Однажды внук принес из школы человеческий череп в хорошем состоянии. С нижней челюстью и со всеми зубами. Сказал "я его выварю, внутрь лампочку заведу и на письменный стол поставлю. Для кайфа". Старик Полухин как раз в гостях у них оказался - у сына с внуком. И он молча отнял череп у внука, отвез на кладбище и закопал в ограде у старшей сестры, недавно сбитой насмерть машиной - в 1991-м году, двадцать пятого августа. Она видела плохо и торопилась - боялась речь Ельцина победную пропустить по телевизору. Ну и выскочила на дорогу. Так, что водитель ничего не мог предпринять. Ни затормозить, ни отвернуть. Это и все свидетели подтвердили, и расчеты, проведенные специалистами из ГАИ.
А взял внук череп в новом парке культуры и отдыха молодежи. Их учителя отвели туда на школьной практике, деревья в воспитательных целях сажать вот там они на эти залежи черепов и наткнулись. В футбол ими играли класс на класс по олимпийской системе, веселились.
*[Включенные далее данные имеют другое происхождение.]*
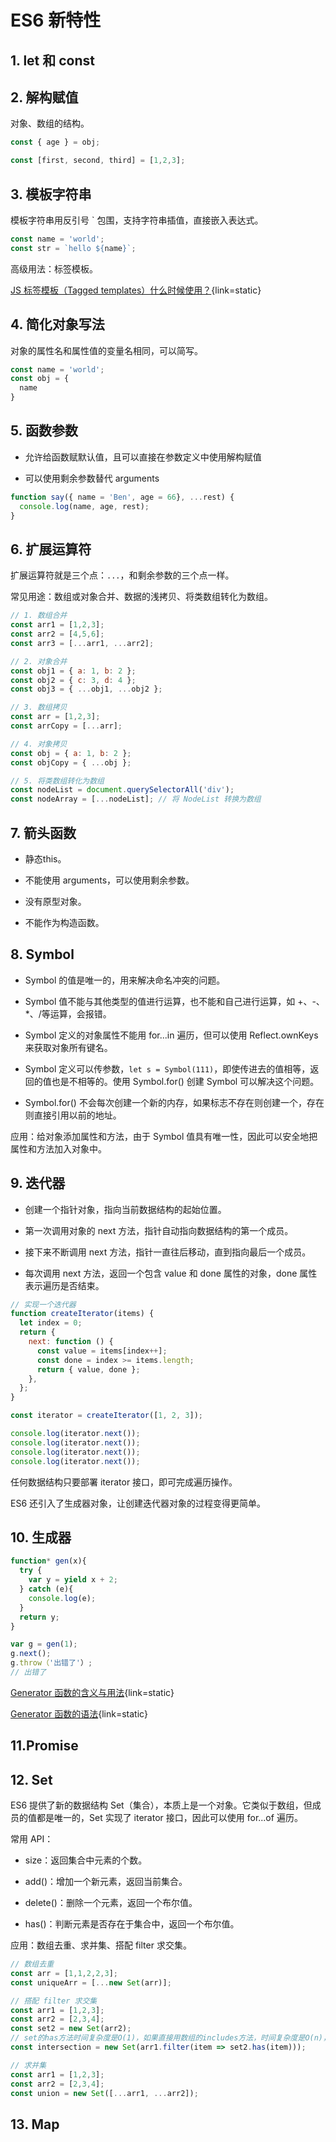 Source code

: # ES6 新特性

## 1. let 和 const

## 2. 解构赋值

对象、数组的结构。

```js
const { age } = obj;

const [first, second, third] = [1,2,3];
```

## 3. 模板字符串

模板字符串用反引号 ` 包围，支持字符串插值，直接嵌入表达式。


```js
const name = 'world';
const str = `hello ${name}`;
```

高级用法：标签模板。

[JS 标签模板（Tagged templates）什么时候使用？](https://www.zhangxinxu.com/wordpress/2021/12/js-tagged-templates/){link=static}

## 4. 简化对象写法

对象的属性名和属性值的变量名相同，可以简写。

```js
const name = 'world';
const obj = {
  name
}
```

## 5. 函数参数

- 允许给函数赋默认值，且可以直接在参数定义中使用解构赋值

- 可以使用剩余参数替代 arguments

```js
function say({ name = 'Ben', age = 66}, ...rest) {
  console.log(name, age, rest);
}
```

## 6. 扩展运算符

扩展运算符就是三个点：`...`，和剩余参数的三个点一样。

常见用途：数组或对象合并、数据的浅拷贝、将类数组转化为数组。

```js
// 1. 数组合并
const arr1 = [1,2,3];
const arr2 = [4,5,6];
const arr3 = [...arr1, ...arr2];

// 2. 对象合并
const obj1 = { a: 1, b: 2 };
const obj2 = { c: 3, d: 4 };
const obj3 = { ...obj1, ...obj2 };

// 3. 数组拷贝
const arr = [1,2,3];
const arrCopy = [...arr];

// 4. 对象拷贝
const obj = { a: 1, b: 2 };
const objCopy = { ...obj };

// 5. 将类数组转化为数组
const nodeList = document.querySelectorAll('div');
const nodeArray = [...nodeList]; // 将 NodeList 转换为数组
```

## 7. 箭头函数

- 静态this。

- 不能使用 arguments，可以使用剩余参数。

- 没有原型对象。

- 不能作为构造函数。

## 8. Symbol

- Symbol 的值是唯一的，用来解决命名冲突的问题。

- Symbol 值不能与其他类型的值进行运算，也不能和自己进行运算，如 +、-、*、/等运算，会报错。

- Symbol 定义的对象属性不能用 for...in 遍历，但可以使用 Reflect.ownKeys来获取对象所有键名。

- Symbol 定义可以传参数，`let s = Symbol(111)`，即使传进去的值相等，返回的值也是不相等的。使用 Symbol.for() 创建 Symbol 可以解决这个问题。

- Symbol.for() 不会每次创建一个新的内存，如果标志不存在则创建一个，存在则直接引用以前的地址。

应用：给对象添加属性和方法，由于 Symbol 值具有唯一性，因此可以安全地把属性和方法加入对象中。

## 9. 迭代器

- 创建一个指针对象，指向当前数据结构的起始位置。

- 第一次调用对象的 next 方法，指针自动指向数据结构的第一个成员。

- 接下来不断调用 next 方法，指针一直往后移动，直到指向最后一个成员。

- 每次调用 next 方法，返回一个包含 value 和 done 属性的对象，done 属性表示遍历是否结束。

```js
// 实现一个迭代器
function createIterator(items) {
  let index = 0;
  return {
    next: function () {
      const value = items[index++];
      const done = index >= items.length;
      return { value, done };
    },
  };
}

const iterator = createIterator([1, 2, 3]);

console.log(iterator.next());
console.log(iterator.next());
console.log(iterator.next());
console.log(iterator.next());
```

任何数据结构只要部署 iterator 接口，即可完成遍历操作。

ES6 还引入了生成器对象，让创建迭代器对象的过程变得更简单。

## 10. 生成器

```js
function* gen(x){
  try {
    var y = yield x + 2;
  } catch (e){ 
    console.log(e);
  }
  return y;
}

var g = gen(1);
g.next();
g.throw（'出错了'）;
// 出错了
```

[Generator 函数的含义与用法](https://www.ruanyifeng.com/blog/2015/04/generator.html){link=static}

[Generator 函数的语法](https://es6.ruanyifeng.com/#docs/generator){link=static}

## 11.Promise

## 12. Set

ES6 提供了新的数据结构 Set（集合），本质上是一个对象。它类似于数组，但成员的值都是唯一的，Set 实现了 iterator 接口，因此可以使用 for...of 遍历。

常用 API：

- size：返回集合中元素的个数。

- add()：增加一个新元素，返回当前集合。

- delete()：删除一个元素，返回一个布尔值。

- has()：判断元素是否存在于集合中，返回一个布尔值。

应用：数组去重、求并集、搭配 filter 求交集。

```js
// 数组去重
const arr = [1,1,2,2,3];
const uniqueArr = [...new Set(arr)];

// 搭配 filter 求交集
const arr1 = [1,2,3];
const arr2 = [2,3,4];
const set2 = new Set(arr2);
// set的has方法时间复杂度是O(1)，如果直接用数组的includes方法，时间复杂度是O(n)，效率会有点优化。
const intersection = new Set(arr1.filter(item => set2.has(item)));

// 求并集
const arr1 = [1,2,3];
const arr2 = [2,3,4];
const union = new Set([...arr1, ...arr2]);
```

## 13. Map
Парк как раз по старому кладбищу был разбит, на пологом склоне оврага. В соответствии с планом реконструкции и развития города. И тех, кто составлял такой перспективный план, понять нужно. Город многие десятилетия разрастался быстро и стремительно. И людей со временем умирало все больше, потому что все больше рождалось. Из-за этого городские кладбища жили недолго. Лет пять-десять на них хоронили, потом двадцать пять - не хоронили, а потом их сносили с лица земли и разбивали на их месте парки и скверы, в которых деревья принимаются и растут очень хорошо и даже буйно. Причем парки - это еще в лучшем случае. Бывает, что на месте снесенных кладбищ стадионы строят, и на них соревнуются и играют в футбол спортсмены, свистят и орут, и матерятся болельщики. Или новые жилые массивы возводят на бывших кладбищах, микрорайоны со всеми бытовыми удобствами. И люди там живут буквально на костях других людей, рожают на них детей, растят их сколько успеют, и умирают. И что будет с их собственными костями, не могут себе вообразить ни точно, ни приблизительно, ни примерно. Да и вряд ли на этом вопросе не жизни, а смерти сосредоточивают свои повседневные мысли. Максимум, на чем они их сосредоточивают, это на собственных похоронах. Желание быть похороненным "по-людски" с музыкой и поминками, то есть с почестями и скорбью - одно из самых распространенных и самых последних человеческих желаний. Часто - самое последнее. И оно может держаться до последнего, как говорится, вздоха. А вернее - до последнего выдоха. Когда уже все, в том числе простейшие, мерцающие желания - вроде выйти на улицу, посмотреть в окно, погладить кошку - перестают всплывать в мозгу. И старику Полухину до какого-то момента тоже это желание было не чуждо и оно его не то чтобы слишком волновало, а занимало в мыслях свое определенное место.